We’ve almost made it to the end of the first semester! Congratulations on your accomplishments! This blog post will cover our last week before mid-term exams as well as the mid-term exam schedule, which is as follows:
These Weeks in AP Physics
On Monday we’ll tie up loose ends with angular momentum so that we can take our circular and rotational motion unit test on Tuesday. We will spend Wednesday through Friday covering the oscillatory (back-and-forth) motion of pendulums and mass-spring systems. There will be one homework associated with this. With the remainder of our time and into Monday of exam week, we’ll review a smidge by going through old tests. EXAM WEEK: Your FRQ exam will be during the first period slot, and your MC exam will be during the 2nd period slot. Both will take the full period. Please be sure to bring a calculator to both exams. For the MC exam, you will need a number two pencil.
These Weeks in Physics
We’ll start by wrapping up our unit on energy so that we can take the unit test on Tuesday or Wednesday. This will give us some time to review for the mid-term exam, but we will also likely start our momentum unit. However, momentum will be on the final exam in June but not on this mid-term exam. EXAM WEEK: Sixth period, your exam will be in the 6th/7th period slot. Tenth period, your exam will be during the 10th period slot. No class will take an exam during our lab periods (8th/9th.) Please be sure to bring a calculator and a number two pencil to your exam.
These Weeks in Astronomy
Aaahhh!! NO!!! I can’t believe our time together is over!!! You’ve been such a great group of people to work with, and I will miss you! OK, so with our remaining days, we will travel across the universe to its deepest regions, its darkest past, and its possible futures. This is a really fun topic to end on! We may or may not have time for a unit test on the universe, but it will be incorporated proportionally into the final exam. Our exam period is 11th period. Please be sure to bring your star maps (both rectangular and circular) with nothing written on them except your name. Also you may bring a calculator, which can be helpful but isn’t absolutely necessary. Finally, please be sure to bring a number two pencil.

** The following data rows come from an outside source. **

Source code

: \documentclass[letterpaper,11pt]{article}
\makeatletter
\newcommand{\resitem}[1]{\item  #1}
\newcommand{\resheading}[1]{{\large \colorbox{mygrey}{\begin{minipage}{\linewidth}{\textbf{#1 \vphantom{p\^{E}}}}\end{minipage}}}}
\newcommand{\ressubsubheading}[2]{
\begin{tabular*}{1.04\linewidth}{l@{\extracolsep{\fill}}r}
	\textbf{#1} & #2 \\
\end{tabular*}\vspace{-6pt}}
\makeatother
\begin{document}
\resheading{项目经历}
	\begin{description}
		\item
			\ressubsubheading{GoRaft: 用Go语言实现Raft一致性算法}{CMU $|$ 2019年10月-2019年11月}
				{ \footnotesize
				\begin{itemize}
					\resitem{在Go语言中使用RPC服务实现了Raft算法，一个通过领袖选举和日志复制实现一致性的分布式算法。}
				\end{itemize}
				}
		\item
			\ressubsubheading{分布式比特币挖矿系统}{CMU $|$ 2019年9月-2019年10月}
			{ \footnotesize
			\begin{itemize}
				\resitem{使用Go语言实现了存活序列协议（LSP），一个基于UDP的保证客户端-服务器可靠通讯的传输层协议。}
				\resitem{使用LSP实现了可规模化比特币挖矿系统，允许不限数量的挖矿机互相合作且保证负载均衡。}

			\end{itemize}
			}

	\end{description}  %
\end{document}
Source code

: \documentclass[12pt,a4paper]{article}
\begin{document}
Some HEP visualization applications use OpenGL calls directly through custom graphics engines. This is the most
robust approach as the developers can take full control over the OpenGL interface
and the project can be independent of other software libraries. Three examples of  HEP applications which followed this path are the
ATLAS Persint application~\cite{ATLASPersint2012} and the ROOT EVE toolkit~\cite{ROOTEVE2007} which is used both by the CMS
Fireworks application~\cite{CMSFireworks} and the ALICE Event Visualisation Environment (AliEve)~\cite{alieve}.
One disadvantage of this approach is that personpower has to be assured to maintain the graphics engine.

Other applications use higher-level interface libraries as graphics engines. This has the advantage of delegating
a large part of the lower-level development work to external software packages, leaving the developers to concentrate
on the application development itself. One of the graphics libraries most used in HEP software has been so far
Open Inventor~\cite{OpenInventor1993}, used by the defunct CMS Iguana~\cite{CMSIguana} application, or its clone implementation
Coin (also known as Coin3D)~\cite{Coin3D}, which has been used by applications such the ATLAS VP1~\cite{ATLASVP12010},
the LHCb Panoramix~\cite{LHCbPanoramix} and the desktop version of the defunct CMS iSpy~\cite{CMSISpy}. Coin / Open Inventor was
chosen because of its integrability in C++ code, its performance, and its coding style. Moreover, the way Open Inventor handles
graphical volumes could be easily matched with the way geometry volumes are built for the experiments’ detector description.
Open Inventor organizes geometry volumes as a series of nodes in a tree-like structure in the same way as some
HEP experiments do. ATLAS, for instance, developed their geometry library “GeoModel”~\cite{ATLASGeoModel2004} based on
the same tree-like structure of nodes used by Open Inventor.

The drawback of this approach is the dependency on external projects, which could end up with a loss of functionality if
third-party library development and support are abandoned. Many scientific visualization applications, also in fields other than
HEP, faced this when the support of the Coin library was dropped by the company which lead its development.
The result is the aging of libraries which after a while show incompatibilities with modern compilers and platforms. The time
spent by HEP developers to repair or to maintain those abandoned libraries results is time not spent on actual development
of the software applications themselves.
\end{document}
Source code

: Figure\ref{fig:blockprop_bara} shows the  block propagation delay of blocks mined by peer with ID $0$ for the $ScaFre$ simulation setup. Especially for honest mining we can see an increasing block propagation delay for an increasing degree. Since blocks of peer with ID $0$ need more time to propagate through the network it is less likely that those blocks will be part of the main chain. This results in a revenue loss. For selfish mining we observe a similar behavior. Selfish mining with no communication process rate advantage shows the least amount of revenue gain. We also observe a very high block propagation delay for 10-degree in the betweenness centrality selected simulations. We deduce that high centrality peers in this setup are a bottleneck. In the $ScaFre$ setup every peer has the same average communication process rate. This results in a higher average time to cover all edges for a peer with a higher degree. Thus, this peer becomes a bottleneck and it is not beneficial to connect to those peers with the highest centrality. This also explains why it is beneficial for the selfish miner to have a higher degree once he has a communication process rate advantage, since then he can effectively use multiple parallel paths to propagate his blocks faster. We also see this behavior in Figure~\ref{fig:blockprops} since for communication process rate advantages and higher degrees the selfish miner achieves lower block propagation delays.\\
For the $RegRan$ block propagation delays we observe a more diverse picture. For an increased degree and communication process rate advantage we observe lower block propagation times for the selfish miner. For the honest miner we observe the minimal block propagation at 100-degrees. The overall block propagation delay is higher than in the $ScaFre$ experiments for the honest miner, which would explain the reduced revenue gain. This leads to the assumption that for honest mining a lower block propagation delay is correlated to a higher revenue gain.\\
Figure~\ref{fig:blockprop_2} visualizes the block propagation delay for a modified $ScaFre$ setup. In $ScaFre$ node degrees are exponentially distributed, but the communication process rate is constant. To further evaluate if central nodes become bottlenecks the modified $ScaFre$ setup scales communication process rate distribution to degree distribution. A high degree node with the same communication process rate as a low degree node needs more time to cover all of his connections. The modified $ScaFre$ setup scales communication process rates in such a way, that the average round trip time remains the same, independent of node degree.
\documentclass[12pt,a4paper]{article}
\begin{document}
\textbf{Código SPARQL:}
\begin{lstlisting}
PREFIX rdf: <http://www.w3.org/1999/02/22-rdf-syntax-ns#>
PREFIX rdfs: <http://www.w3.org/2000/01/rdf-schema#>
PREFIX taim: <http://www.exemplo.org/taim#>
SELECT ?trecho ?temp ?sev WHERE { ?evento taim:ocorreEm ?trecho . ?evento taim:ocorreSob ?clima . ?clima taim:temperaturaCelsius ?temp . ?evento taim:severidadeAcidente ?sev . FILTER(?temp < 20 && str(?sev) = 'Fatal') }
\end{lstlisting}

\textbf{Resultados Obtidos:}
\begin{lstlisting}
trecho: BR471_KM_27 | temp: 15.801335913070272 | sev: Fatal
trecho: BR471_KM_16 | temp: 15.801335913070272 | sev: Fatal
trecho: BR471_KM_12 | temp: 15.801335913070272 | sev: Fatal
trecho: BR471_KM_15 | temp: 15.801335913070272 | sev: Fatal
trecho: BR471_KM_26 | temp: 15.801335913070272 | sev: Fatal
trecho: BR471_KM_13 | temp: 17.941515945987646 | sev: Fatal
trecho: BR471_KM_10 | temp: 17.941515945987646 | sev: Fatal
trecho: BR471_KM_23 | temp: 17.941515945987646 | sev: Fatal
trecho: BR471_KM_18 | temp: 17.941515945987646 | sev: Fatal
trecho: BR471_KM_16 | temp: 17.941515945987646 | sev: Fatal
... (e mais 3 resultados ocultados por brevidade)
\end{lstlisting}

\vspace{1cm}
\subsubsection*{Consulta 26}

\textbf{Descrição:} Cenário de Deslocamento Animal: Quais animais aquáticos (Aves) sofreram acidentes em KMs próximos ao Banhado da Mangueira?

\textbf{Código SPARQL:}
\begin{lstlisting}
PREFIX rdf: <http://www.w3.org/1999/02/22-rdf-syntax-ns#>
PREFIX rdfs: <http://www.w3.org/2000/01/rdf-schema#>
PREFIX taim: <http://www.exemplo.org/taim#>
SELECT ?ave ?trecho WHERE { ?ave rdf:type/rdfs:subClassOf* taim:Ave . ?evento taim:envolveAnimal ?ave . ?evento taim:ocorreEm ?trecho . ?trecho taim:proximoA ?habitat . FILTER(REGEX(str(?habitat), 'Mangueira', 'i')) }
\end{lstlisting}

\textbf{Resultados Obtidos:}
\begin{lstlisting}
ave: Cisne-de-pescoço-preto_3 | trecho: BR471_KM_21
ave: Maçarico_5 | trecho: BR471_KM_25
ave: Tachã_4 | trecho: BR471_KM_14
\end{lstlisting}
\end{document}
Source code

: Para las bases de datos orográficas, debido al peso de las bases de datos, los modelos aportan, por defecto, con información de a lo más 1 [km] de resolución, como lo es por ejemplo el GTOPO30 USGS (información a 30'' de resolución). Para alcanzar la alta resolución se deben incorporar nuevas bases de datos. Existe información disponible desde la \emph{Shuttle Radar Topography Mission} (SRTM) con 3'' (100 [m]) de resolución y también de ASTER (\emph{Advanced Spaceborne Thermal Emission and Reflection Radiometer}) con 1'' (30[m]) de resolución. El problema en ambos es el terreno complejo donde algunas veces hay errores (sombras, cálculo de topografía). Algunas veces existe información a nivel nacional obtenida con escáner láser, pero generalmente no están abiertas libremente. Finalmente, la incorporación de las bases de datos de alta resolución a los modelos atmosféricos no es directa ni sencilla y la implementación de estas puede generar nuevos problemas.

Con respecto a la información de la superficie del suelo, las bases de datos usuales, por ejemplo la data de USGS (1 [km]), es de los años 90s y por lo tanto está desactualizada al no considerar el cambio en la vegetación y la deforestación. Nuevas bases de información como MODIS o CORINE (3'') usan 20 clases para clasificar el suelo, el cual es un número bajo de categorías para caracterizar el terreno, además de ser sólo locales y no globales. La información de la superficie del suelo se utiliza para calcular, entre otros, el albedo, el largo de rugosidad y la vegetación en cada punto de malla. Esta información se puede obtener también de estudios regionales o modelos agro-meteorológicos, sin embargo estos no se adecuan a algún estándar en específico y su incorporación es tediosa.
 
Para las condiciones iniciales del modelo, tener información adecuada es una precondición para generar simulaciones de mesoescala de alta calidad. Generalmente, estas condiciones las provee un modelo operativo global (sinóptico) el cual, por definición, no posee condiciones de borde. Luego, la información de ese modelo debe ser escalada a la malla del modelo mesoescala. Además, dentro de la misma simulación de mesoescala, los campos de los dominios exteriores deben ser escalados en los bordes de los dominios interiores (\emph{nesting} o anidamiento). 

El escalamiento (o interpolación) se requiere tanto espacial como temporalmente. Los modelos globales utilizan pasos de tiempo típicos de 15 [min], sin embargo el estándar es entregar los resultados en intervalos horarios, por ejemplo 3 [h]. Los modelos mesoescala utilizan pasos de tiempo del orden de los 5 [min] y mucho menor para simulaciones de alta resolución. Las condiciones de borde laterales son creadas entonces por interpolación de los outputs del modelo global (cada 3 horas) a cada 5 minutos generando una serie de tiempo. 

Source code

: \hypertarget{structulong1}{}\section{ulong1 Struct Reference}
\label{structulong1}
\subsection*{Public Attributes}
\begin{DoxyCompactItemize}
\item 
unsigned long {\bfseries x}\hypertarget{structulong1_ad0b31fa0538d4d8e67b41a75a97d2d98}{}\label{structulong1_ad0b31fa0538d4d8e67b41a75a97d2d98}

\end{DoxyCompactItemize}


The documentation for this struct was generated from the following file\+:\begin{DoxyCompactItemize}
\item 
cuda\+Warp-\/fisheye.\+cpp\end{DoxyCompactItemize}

Cool Science of these Weeks
NASA announced this week that it’s found another clue to the “Is-there-life-on-Mars?” puzzle. The Mars Curiosity Rover (a robot that’s cruising the surface of Mars doing research that it beams back to Earth) has detected regular bursts of methane gas coming out of a rock formation. In addition, Curiosity found organic molecules in that rock. Organic molecules, as you may recall from chemistry, are necessary for life as we know it, and methane is an excretory product of many forms of life. This doesn’t mean there’s necessarily life on Mars; methane and organic compounds can exist in the absence of life. However, their presence is also indicative that life on Mars may be present now or may have been present in the past. We do know that billions of years ago there was flowing water on Mars that was at the right temperature, salinity, and pH for a “primordial soup,” such as the one scientists speculate started life on Earth. Curiosity continues to collect data, so more answers could be coming down the line.